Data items
BEGIN

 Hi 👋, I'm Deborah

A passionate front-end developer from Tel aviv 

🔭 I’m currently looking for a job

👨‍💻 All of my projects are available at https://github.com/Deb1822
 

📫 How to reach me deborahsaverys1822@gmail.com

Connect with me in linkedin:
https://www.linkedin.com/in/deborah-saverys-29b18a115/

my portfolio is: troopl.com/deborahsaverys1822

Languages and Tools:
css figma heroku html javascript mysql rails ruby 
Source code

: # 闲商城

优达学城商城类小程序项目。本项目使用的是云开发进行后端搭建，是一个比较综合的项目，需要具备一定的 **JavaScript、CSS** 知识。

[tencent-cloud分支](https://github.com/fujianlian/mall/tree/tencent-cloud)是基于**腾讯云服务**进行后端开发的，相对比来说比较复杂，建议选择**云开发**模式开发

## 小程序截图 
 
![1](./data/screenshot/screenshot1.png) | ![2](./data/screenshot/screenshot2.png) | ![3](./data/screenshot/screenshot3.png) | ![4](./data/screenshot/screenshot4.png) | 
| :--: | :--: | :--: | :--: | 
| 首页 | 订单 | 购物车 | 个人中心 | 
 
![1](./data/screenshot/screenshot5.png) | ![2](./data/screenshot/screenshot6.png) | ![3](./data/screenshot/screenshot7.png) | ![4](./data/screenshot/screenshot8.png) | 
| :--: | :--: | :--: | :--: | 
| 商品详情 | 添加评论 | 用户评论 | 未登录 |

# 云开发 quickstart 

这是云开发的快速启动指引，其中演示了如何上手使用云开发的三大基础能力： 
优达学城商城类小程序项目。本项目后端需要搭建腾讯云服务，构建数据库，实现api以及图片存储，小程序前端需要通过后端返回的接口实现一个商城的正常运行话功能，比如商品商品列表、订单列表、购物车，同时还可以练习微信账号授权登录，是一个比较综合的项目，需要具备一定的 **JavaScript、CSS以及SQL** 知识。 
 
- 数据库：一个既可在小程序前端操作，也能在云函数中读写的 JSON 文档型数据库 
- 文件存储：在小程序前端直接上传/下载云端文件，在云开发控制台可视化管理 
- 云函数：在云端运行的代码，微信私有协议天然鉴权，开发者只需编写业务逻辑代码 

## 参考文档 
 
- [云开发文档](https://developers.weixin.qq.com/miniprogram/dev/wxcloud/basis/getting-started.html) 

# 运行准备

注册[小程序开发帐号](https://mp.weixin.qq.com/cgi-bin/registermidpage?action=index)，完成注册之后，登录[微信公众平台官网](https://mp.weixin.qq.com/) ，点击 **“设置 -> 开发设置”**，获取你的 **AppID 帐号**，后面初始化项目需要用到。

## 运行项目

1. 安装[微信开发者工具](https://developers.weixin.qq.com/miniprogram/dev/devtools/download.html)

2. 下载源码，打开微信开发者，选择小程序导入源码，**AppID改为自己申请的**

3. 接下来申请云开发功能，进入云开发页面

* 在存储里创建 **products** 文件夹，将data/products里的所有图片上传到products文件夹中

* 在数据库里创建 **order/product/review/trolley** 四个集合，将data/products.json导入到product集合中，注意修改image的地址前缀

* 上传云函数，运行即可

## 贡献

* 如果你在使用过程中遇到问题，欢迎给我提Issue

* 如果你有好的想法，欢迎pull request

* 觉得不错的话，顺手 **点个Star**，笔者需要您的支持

END
BEGIN

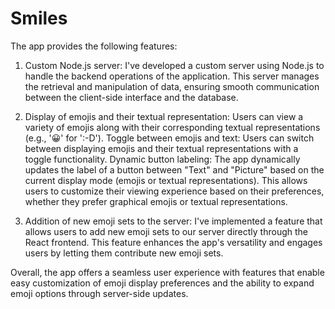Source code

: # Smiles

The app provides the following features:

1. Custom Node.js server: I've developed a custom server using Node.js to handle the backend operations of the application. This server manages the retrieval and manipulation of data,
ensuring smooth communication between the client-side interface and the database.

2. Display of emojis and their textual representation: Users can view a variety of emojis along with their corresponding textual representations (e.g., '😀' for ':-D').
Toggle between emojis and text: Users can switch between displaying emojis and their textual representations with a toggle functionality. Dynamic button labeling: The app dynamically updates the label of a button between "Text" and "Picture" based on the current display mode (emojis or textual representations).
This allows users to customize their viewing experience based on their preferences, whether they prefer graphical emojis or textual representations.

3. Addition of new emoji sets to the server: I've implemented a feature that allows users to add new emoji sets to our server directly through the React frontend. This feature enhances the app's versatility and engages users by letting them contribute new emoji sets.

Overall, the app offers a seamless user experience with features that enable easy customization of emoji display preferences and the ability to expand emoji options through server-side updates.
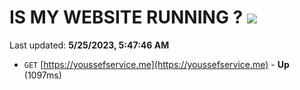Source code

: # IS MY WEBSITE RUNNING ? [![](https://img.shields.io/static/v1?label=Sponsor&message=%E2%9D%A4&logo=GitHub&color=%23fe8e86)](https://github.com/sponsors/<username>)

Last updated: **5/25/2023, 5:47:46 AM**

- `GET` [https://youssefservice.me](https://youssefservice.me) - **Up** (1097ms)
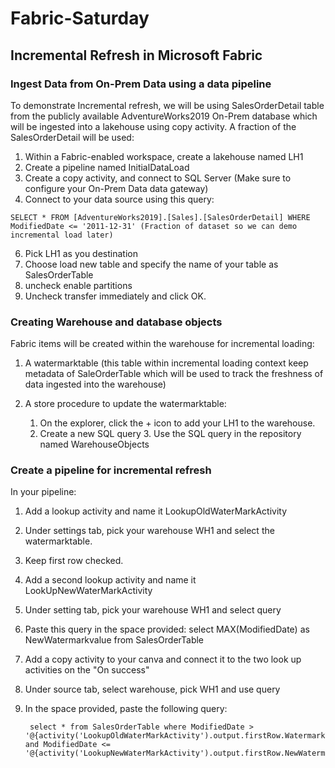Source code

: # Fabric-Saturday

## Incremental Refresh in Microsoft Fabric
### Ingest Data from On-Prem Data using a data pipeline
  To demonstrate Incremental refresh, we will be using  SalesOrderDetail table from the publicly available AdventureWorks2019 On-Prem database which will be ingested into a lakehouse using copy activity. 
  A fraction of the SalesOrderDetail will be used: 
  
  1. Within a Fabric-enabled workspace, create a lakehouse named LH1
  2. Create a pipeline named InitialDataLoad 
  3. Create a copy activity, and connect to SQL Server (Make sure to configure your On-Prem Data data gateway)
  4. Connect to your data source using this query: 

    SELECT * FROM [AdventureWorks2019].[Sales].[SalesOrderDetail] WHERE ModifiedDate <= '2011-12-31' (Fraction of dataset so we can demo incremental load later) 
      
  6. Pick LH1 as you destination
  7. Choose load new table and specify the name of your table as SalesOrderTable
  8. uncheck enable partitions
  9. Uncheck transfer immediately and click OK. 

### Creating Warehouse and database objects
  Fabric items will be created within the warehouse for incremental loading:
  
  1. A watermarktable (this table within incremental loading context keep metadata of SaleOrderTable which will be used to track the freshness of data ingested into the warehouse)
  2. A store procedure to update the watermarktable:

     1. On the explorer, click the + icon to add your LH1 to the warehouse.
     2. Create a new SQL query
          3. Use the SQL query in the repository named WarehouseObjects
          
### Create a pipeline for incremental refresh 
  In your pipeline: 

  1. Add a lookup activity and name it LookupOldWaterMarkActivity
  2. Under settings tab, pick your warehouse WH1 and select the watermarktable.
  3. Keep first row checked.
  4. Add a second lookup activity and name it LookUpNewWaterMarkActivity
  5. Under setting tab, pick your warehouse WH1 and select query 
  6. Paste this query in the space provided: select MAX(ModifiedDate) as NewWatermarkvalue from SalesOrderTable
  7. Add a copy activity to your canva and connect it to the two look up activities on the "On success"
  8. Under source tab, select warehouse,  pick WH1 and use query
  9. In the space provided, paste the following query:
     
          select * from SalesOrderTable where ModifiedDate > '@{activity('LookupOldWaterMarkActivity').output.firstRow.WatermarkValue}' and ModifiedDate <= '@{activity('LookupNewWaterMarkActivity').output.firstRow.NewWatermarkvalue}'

END
BEGIN

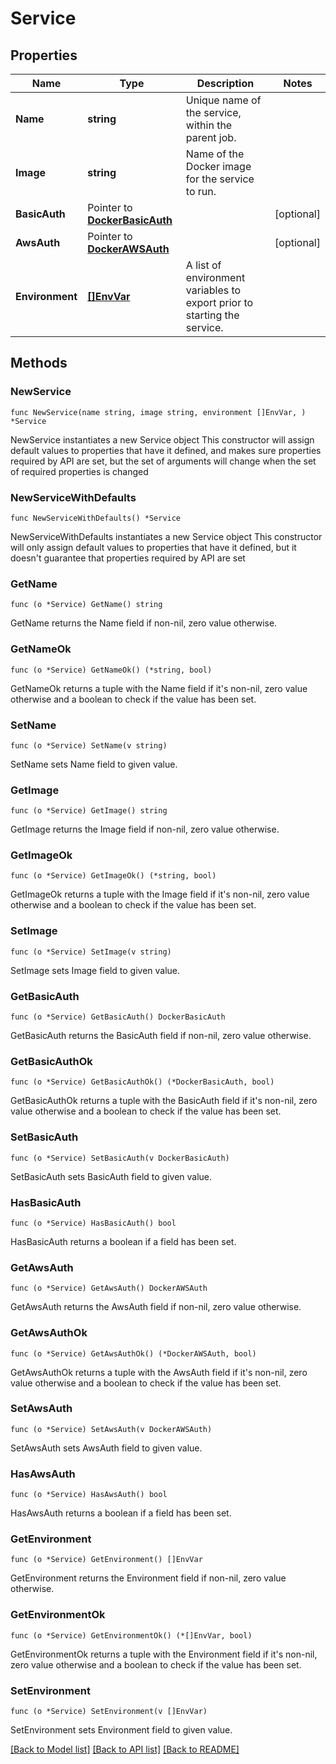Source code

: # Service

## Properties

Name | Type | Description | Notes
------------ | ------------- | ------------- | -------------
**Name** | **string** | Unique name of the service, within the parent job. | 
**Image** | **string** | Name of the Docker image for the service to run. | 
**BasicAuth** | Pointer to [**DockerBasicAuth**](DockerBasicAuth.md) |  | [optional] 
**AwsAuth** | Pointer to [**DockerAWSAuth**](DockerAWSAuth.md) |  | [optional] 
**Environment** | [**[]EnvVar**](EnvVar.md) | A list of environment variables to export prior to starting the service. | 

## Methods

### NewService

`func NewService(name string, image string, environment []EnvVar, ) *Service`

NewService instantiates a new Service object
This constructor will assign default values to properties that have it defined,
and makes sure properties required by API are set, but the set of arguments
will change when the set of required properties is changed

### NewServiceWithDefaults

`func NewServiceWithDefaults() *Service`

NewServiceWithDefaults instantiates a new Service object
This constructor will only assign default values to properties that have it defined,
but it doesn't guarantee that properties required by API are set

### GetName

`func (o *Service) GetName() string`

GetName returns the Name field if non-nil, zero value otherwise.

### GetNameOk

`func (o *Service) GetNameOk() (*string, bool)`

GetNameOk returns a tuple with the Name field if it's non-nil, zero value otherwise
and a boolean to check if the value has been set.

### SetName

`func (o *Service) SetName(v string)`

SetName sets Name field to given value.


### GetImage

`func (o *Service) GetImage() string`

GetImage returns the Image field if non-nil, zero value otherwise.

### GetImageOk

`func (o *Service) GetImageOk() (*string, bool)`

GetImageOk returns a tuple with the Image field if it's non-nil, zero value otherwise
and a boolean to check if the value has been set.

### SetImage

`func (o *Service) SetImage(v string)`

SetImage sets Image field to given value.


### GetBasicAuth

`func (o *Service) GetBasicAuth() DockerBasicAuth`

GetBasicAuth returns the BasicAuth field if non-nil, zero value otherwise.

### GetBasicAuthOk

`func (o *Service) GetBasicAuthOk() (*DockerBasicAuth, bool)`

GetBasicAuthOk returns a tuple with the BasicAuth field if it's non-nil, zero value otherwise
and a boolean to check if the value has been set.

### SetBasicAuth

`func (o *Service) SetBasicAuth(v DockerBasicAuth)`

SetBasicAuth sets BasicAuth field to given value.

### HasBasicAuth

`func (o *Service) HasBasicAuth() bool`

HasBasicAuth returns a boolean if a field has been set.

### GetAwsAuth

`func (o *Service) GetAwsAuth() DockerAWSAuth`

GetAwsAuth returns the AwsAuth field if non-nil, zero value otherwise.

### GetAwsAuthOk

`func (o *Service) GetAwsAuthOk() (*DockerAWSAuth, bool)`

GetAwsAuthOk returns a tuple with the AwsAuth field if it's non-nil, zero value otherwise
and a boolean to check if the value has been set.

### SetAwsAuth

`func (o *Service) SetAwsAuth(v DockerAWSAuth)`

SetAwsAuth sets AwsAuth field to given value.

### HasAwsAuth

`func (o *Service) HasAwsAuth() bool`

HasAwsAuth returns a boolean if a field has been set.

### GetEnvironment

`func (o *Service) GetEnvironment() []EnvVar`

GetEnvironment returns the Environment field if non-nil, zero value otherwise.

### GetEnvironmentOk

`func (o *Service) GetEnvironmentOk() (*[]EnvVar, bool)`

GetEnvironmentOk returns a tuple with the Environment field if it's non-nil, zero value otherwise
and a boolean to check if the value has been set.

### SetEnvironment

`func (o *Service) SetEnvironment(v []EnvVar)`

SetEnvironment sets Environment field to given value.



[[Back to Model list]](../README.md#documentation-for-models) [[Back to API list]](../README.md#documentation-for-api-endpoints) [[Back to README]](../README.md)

END

Work required: The line above containing "This constructor will assign", the line containing "### NewServiceWithDefaults", and every line between them are to be transcribed exactly; no other line is wanted.

Task result:
This constructor will assign default values to properties that have it defined,
and makes sure properties required by API are set, but the set of arguments
will change when the set of required properties is changed

### NewServiceWithDefaults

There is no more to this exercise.